The army was redeployed to the Kovel area for the next two months. There, Kabitsin became a lieutenant colonel and took command of the regiment. On 17 May his jeep was ambushed by partisans of the Organization of Ukrainian Nationalists. Kabitsin's driver was killed and Kabitsin was slightly wounded but Kabitsin, a signalman and one of his battalion commanders were rescued by motorized infantry. On 18 July, the Lublin–Brest Offensive began. The regiment broke through German defenses in the area of the villages of Ruda and Pelyukh and by 19 July had cleared Liuboml with the division. On 20 July advanced units of the regiment crossed the Western Bug south of Opalin. On 23 July battalions of the regiment helped capture Lublin. On 1 August the division reached the Vistula and began fighting for Grzybów, Kozienice County. On the next day the division crossed the Vistula into the Magnuszew bridgehead.From August to early September the division fought to defend the bridgehead. From 5 August Kabitsin's regiment defended in the area of Michalow, facing repeated counterattacks from the 19th Panzer Division. On 9 August the regiment captured Grabnovolya and on 15 August Brontin and Malenchin. The regiment later fought in the area of Emilyuv, Michalow and Gmina Głowaczów. From 14 January 1945 the 140th Guards Rifle Regiment fought in the Vistula–Oder Offensive and on 19 January helped capture Łódź. It helped storm Poznań on 23 January and on 29 January crossed the Oder south of Kustrin. For his leadership Kabitsin was awarded the Order of the Red Banner on 31 January. During February and March the regiment fought to hold the bridgehead. Kabitsin received a second Order of the Red Banner on 21 February. On 12 March the division helped capture Kustrin and on 23 March the 140th Regiment overcame German resistance at Gorgast.

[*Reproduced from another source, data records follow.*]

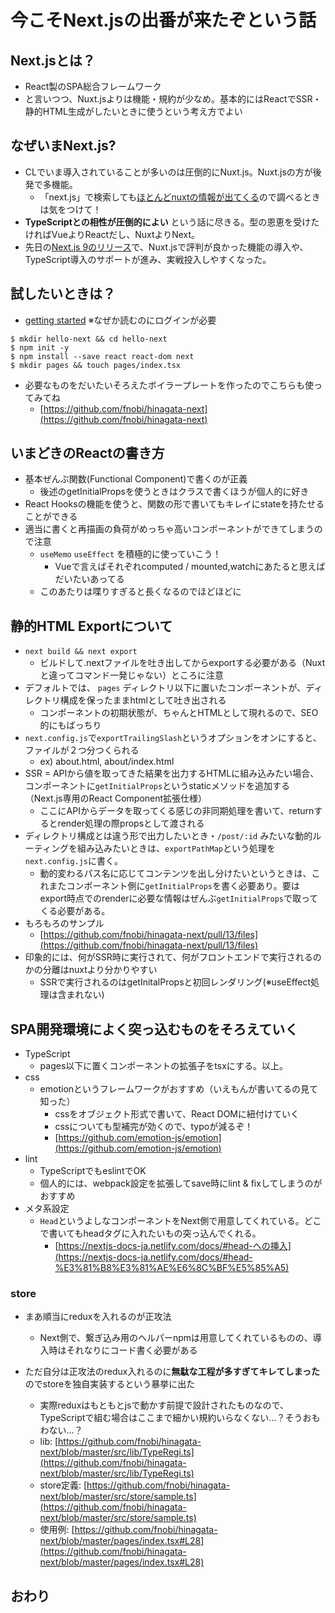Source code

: # 今こそNext.jsの出番が<span>来たぞという話</span>

## Next.jsとは？
- React製のSPA総合フレームワーク
- と言いつつ、Nuxt.jsよりは機能・規約が少なめ。基本的にはReactでSSR・静的HTML生成がしたいときに使うという考え方でよい

## なぜいまNext.js?
- CLでいま導入されていることが多いのは圧倒的にNuxt.js。Nuxt.jsの方が後発で多機能。
    - 「next.js」で検索しても[ほとんどnuxtの情報が出てくる](https://www.google.com/search?q=next.js)ので調べるときは気をつけて！
- **TypeScriptとの相性が圧倒的によい** という話に尽きる。型の恩恵を受けたければVueよりReactだし、NuxtよりNext。
- 先日の[Next.js 9のリリース](https://nextjs.org/blog/next-9)で、Nuxt.jsで評判が良かった機能の導入や、TypeScript導入のサポートが進み、実戦投入しやすくなった。

## 試したいときは？
- [getting started](https://nextjs.org/learn/basics/getting-started) ※なぜか読むのにログインが必要

```
$ mkdir hello-next && cd hello-next
$ npm init -y
$ npm install --save react react-dom next
$ mkdir pages && touch pages/index.tsx
```

- 必要なものをだいたいそろえたボイラープレートを作ったのでこちらも使ってみてね
    - [https://github.com/fnobi/hinagata-next](https://github.com/fnobi/hinagata-next)

## いまどきのReactの書き方
- 基本ぜんぶ関数(Functional Component)で書くのが正義
    - 後述のgetInitialPropsを使うときはクラスで書くほうが個人的に好き
- React Hooksの機能を使うと、関数の形で書いてもキレイにstateを持たせることができる
- 適当に書くと再描画の負荷がめっちゃ高いコンポーネントができてしまうので注意
    - `useMemo` `useEffect` を積極的に使っていこう！
        - Vueで言えばそれぞれcomputed / mounted,watchにあたると思えばだいたいあってる
    - このあたりは喋りすぎると長くなるのでほどほどに

## 静的HTML Exportについて
- `next build && next export`
    - ビルドして.nextファイルを吐き出してからexportする必要がある（Nuxtと違ってコマンド一発じゃない）ところに注意
- デフォルトでは、 `pages` ディレクトリ以下に置いたコンポーネントが、ディレクトリ構成を保ったままhtmlとして吐き出される
    - コンポーネントの初期状態が、ちゃんとHTMLとして現れるので、SEO的にもばっちり
- `next.config.js`で`exportTrailingSlash`というオプションをオンにすると、ファイルが２つ分つくられる
    - ex) about.html, about/index.html
- SSR = APIから値を取ってきた結果を出力するHTMLに組み込みたい場合、コンポーネントに`getInitialProps`というstaticメソッドを追加する（Next.js専用のReact Component拡張仕様）
    - ここにAPIからデータを取ってくる感じの非同期処理を書いて、returnするとrender処理の際propsとして渡される
- ディレクトリ構成とは違う形で出力したいとき・`/post/:id` みたいな動的ルーティングを組み込みたいときは、`exportPathMap`という処理を`next.config.js`に書く。
    - 動的変わるパス名に応じてコンテンツを出し分けたいというときは、これまたコンポーネント側に`getInitialProps`を書く必要あり。要はexport時点でのrenderに必要な情報はぜんぶ`getInitialProps`で取ってくる必要がある。
- もろもろのサンプル
    - [https://github.com/fnobi/hinagata-next/pull/13/files](https://github.com/fnobi/hinagata-next/pull/13/files)
- 印象的には、何がSSR時に実行されて、何がフロントエンドで実行されるのかの分離はnuxtより分かりやすい
    - SSRで実行されるのはgetInitalPropsと初回レンダリング(※useEffect処理は含まれない)

## SPA開発環境によく突っ込むものをそろえていく
- TypeScript
    - pages以下に置くコンポーネントの拡張子をtsxにする。以上。
- css
    - emotionというフレームワークがおすすめ（いえもんが書いてるの見て知った）
        - cssをオブジェクト形式で書いて、React DOMに紐付けていく
        - cssについても型補完が効くので、typoが減るぞ！
        - [https://github.com/emotion-js/emotion](https://github.com/emotion-js/emotion)
- lint
    - TypeScriptでもeslintでOK
    - 個人的には、webpack設定を拡張してsave時にlint & fixしてしまうのがおすすめ
- メタ系設定
    - `Head`というよしなコンポーネントをNext側で用意してくれている。どこで書いてもheadタグに入れたいもの突っ込んでくれる。
        - [https://nextjs-docs-ja.netlify.com/docs/#head-への挿入](https://nextjs-docs-ja.netlify.com/docs/#head-%E3%81%B8%E3%81%AE%E6%8C%BF%E5%85%A5)
### store

- まあ順当にreduxを入れるのが正攻法
    - Next側で、繋ぎ込み用のヘルパーnpmは用意してくれているものの、導入時はそれなりにコード書く必要がある

- ただ自分は正攻法のredux入れるのに**無駄な工程が多すぎてキレてしまった**のでstoreを独自実装するという暴挙に出た
    - 実際reduxはもともとjsで動かす前提で設計されたものなので、TypeScriptで組む場合はここまで細かい規約いらなくない…？そうおもわない…？
    - lib: [https://github.com/fnobi/hinagata-next/blob/master/src/lib/TypeRegi.ts](https://github.com/fnobi/hinagata-next/blob/master/src/lib/TypeRegi.ts)
    - store定義: [https://github.com/fnobi/hinagata-next/blob/master/src/store/sample.ts](https://github.com/fnobi/hinagata-next/blob/master/src/store/sample.ts)
    - 使用例: [https://github.com/fnobi/hinagata-next/blob/master/pages/index.tsx#L28](https://github.com/fnobi/hinagata-next/blob/master/pages/index.tsx#L28)

## おわり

The Berlin Offensive was launched on 16 April. The regiment was unable to capture the Seelow Heights. On the night of 18 April, the 140th attacked with Kabitsin reportedly leading and after four hours broke through the defense. The regiment repulsed twelve counterattacks during the following day and at the end of the day launched a tank-supported counterattack, dislodging German troops from two lines of trenches. In this battle, Kabitsin was wounded but reportedly continued to lead. In the subsequent days the 140th reached Karlshorst and on 22 April advanced into Berlin itself. Kabitsin reportedly personally crossed the Spree with the 1st Battalion, capturing nearby houses and assisting in the crossing of the division. The regiment reached the Tiergarten in the last days of April. Between 16 April and 8 May, the regiment reportedly destroyed eleven tanks and self-propelled guns, 4 half-tracks, 5 batteries and 115 heavy machine-guns. They also reportedly killed more than 900 German soldiers and captured 206. On 6 November 1945, he was awarded the Order of Lenin. For his actions, Kabitsin was awarded the title Hero of the Soviet Union and the Order of Lenin on 15 May 1946. For organizing street-fighting operations he received the Order of the Patriotic War, 1st class on 7 May 1945.

== Postwar ==
Until 1949, Kabitsin continued to serve with the division at Hillersleben and then with the 27th Separate Reserve Officer Regiment. In 1949 he returned to the Soviet Union and graduated from the Vystrel courses, after which he served in staff positions at Tula and Kharkov. On 15 November 1950 he received a third Order of the Red Banner. Kabitsin retired in 1953 as a colonel and lived in Kharkov. He died on 10 June 1968 and was buried in the city.